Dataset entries

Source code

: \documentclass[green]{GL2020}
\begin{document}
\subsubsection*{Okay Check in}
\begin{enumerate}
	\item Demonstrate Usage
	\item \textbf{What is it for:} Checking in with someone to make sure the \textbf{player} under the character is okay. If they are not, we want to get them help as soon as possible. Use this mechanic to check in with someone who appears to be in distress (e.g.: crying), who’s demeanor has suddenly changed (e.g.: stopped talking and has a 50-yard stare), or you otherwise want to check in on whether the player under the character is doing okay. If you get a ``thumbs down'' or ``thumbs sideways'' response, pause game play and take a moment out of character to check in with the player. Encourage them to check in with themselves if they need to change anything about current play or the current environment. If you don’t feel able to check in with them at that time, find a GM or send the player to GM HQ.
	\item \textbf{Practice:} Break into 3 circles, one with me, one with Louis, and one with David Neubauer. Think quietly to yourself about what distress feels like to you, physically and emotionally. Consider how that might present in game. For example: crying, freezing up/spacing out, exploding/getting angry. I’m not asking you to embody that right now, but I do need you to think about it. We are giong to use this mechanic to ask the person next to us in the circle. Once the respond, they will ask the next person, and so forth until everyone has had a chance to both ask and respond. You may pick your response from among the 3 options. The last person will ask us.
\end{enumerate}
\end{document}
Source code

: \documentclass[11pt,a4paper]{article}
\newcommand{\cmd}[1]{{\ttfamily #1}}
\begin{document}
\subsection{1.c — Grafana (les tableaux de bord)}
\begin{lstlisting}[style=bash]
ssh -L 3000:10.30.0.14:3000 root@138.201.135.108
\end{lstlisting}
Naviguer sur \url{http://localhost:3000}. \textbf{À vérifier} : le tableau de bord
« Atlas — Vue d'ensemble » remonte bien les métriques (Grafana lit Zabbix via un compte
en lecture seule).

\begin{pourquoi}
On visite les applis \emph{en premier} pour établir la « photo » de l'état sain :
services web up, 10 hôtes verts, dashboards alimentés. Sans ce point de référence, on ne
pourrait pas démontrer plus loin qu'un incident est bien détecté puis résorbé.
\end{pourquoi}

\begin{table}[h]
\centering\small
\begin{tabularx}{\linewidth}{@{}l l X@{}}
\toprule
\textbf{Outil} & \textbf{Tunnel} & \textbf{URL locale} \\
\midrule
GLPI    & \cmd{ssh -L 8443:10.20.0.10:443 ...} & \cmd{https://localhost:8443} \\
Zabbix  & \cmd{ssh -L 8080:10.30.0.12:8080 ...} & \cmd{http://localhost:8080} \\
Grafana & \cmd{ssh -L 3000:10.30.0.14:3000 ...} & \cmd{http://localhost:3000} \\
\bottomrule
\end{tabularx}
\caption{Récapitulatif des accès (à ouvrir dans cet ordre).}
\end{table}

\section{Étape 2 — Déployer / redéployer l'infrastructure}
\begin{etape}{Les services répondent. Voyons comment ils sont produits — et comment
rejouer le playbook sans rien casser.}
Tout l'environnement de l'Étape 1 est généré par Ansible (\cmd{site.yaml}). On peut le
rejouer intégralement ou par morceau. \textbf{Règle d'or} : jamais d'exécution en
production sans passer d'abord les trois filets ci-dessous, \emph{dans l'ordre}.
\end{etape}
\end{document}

Instructions to follow
Extract each line holding the word "they" from the records.

Output
	\item \textbf{What is it for:} Checking in with someone to make sure the \textbf{player} under the character is okay. If they are not, we want to get them help as soon as possible. Use this mechanic to check in with someone who appears to be in distress (e.g.: crying), who’s demeanor has suddenly changed (e.g.: stopped talking and has a 50-yard stare), or you otherwise want to check in on whether the player under the character is doing okay. If you get a ``thumbs down'' or ``thumbs sideways'' response, pause game play and take a moment out of character to check in with the player. Encourage them to check in with themselves if they need to change anything about current play or the current environment. If you don’t feel able to check in with them at that time, find a GM or send the player to GM HQ.
	\item \textbf{Practice:} Break into 3 circles, one with me, one with Louis, and one with David Neubauer. Think quietly to yourself about what distress feels like to you, physically and emotionally. Consider how that might present in game. For example: crying, freezing up/spacing out, exploding/getting angry. I’m not asking you to embody that right now, but I do need you to think about it. We are giong to use this mechanic to ask the person next to us in the circle. Once the respond, they will ask the next person, and so forth until everyone has had a chance to both ask and respond. You may pick your response from among the 3 options. The last person will ask us.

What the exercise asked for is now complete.